Police officers in India are often stereotyped as unfit, lazy, corrupt, and obliged to be at the beck and call of politicians. These stereotypes have painted a picture of the men in uniform as having no empathy for ordinary citizens. Nonetheless, it is a thankless job, and in a country where this institution suffers from a severe shortage of personnel, policemen are often overworked and underpaid. The Maharashtra Police is working to change that perception. To bridge the communication gap between local citizens and the police, the State Police has come up with several initiatives for the betterment of the people.
The Maharashtra Police is planning to institutionalise its best policing practices being implemented in various Commissionerates and districts across the State. These practices will then be replicated across Maharashtra. Initiatives like Police Didi, which was started by the Mumbai Police, Bharosa Cell and Buddy Cop of the Pune Police, and First Immediate Response (FIR) by Thane Rural Police, are among the schemes that are likely to be replicated statewide. The police will tap the State budget for implementation funds, as per the Government Resolution (GR) issued in February 2019, allowing funds for community policing initiatives.

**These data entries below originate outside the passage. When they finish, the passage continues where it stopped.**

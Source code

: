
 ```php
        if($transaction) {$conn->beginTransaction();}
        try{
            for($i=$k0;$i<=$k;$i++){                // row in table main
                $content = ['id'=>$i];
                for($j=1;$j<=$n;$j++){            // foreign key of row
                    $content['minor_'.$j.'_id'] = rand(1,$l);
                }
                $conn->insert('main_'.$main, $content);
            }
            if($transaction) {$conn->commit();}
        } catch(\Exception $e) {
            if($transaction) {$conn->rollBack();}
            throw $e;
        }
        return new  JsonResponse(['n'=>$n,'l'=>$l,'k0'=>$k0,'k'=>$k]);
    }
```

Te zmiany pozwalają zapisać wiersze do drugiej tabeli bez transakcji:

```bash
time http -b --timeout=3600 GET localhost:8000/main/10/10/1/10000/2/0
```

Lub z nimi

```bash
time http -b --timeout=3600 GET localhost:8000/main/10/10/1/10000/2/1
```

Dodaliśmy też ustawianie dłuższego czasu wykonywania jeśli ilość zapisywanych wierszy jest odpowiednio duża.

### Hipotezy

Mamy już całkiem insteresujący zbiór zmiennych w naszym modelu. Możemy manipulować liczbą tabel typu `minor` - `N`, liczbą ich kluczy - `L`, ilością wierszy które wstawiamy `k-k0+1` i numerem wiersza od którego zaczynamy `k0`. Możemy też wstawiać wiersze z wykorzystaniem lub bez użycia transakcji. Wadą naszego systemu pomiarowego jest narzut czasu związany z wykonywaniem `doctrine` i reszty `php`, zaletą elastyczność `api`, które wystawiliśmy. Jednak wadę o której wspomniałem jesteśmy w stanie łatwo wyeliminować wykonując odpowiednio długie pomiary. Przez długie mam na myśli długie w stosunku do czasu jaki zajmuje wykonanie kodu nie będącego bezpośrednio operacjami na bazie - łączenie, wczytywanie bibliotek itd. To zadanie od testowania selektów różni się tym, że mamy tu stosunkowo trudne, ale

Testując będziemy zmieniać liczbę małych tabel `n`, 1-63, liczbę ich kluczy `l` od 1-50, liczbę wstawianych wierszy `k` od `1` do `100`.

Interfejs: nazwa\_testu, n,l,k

While interacting with the media, the DGP Maharashtra – Subodh Kumar Jaiswal, said, “Sometimes, good initiatives introduced by certain officers are discontinued after the officers are transferred. We want to institutionalise such initiatives so that they continue even after particular officers are no longer linked to particular jurisdictions.”
The Bharosa Cell, the brainchild of IPS officer – K. Venkatesham, will provide assistance and counselling to senior citizens, women and children. This scheme has received a good response in Pune and Nagpur. This Cell will also work towards rehabilitation of juveniles, a special cell for providing support to children, a temporary residential facility for women undergoing counselling, provide legal aid to victims of domestic violence, and will try to provide immediate help to senior citizens with the help of local NGOs. A team of police officers will be appointed wherein people, who are suffering from stress-related problems, and also juveniles with problems, will be addressed by them.
Another successful project – Police Didi – an initiative of the Mumbai Police, will likely be implemented.Under this initiative, police personnel right from the constable, senior and senior-most police officers of a police station, will be assigned as Police Kaka or Didi for a particular educational institution as per the regional police jurisdiction. Similarly, one female personnel will be shortlisted to handle the task of Police Didi for each school and college to establish a friendly rapport with the girl students. “The dedicated Police Kakas and Police Didis who will basically play the role of buddy cops for students will visit educational premises on a regular basis. Their phone numbers, names and designations will be displayed on the notice boards of the educational campuses,” informed a police officer attached to the team. Students can share their complaints like ragging, bullying, eve-teasing, stalking, or any other type of harassment.
Apart from these two schemes, the Buddy Cop initiative of the Pune Police, which was launched in 2017, following the murder of an Infosys employee, is also likely to be replicated in other parts of the State. Under this scheme, women can add themselves to the local police station’s WhatsApp group, where the group admin is a woman ‘Buddy Cop’. She can be contacted for any assistance.
“Whoever wishes to be a part of the Buddy Cop initiative should register themselves at the nearest police station. They are then added to the WhatsApp group of the same police station. The group admin is your buddy cop, and she be contacted any time of the day. If and when this particular cop is off duty, there is someone else who will take up your request or complaint, thus making this service available to women all the time.” – Radhika Phadke, Head – Pune Cybercrime Cell.
A senior officer of the Maharashtra Police said that in certain cases, on account of particular units operating only in certain jurisdictions, there is also a risk of forces working at cross purposes. “Hence, we want to ensure that there is uniformity as far as community policing initiatives are concerned,” the officer said. The officer added that while so far these initiatives were taken at an individual level, they will now be using funds allocated by the Maharashtra Government for community police under a GR issued in February 2019.
The officer said they have sought a list of community police initiatives across the State and within a month, they should be able to start executing the initiatives across Maharashtra. “Once executed, these will then become long-term initiatives with regular funding and infrastructure and will continue to work even after individual officers leave the jurisdiction,” the officer added.
Prakash Sharma, Journalist, Mumbai Headlines
“In the last few years, different city police have come up with several initiatives for their local citizens. I am a resident of Thane and I have witnessed the launch of an app called First Immediate Response (FIR). Under this app, users need to register themselves. A red button will then show the push sign. If a person is in need or has witness a crime or is facing an emergency, he/she can press the button. They will receive a call from the nearest police station within a minute, and a Beat Marshal will assist them. The initiative was launched in 2016, but was later discontinued. Such initiatives should be revived.“
Divya Pachan, Journalist, Pune
“Setting up of the Bharosa Cell is a fantastic move by Pune Police. The relationship between the police and the citizen should be open, as many people are afraid of approaching the police when they are facing any problem. This Cell will definitely help reduce the communication gap between cops and citizens.”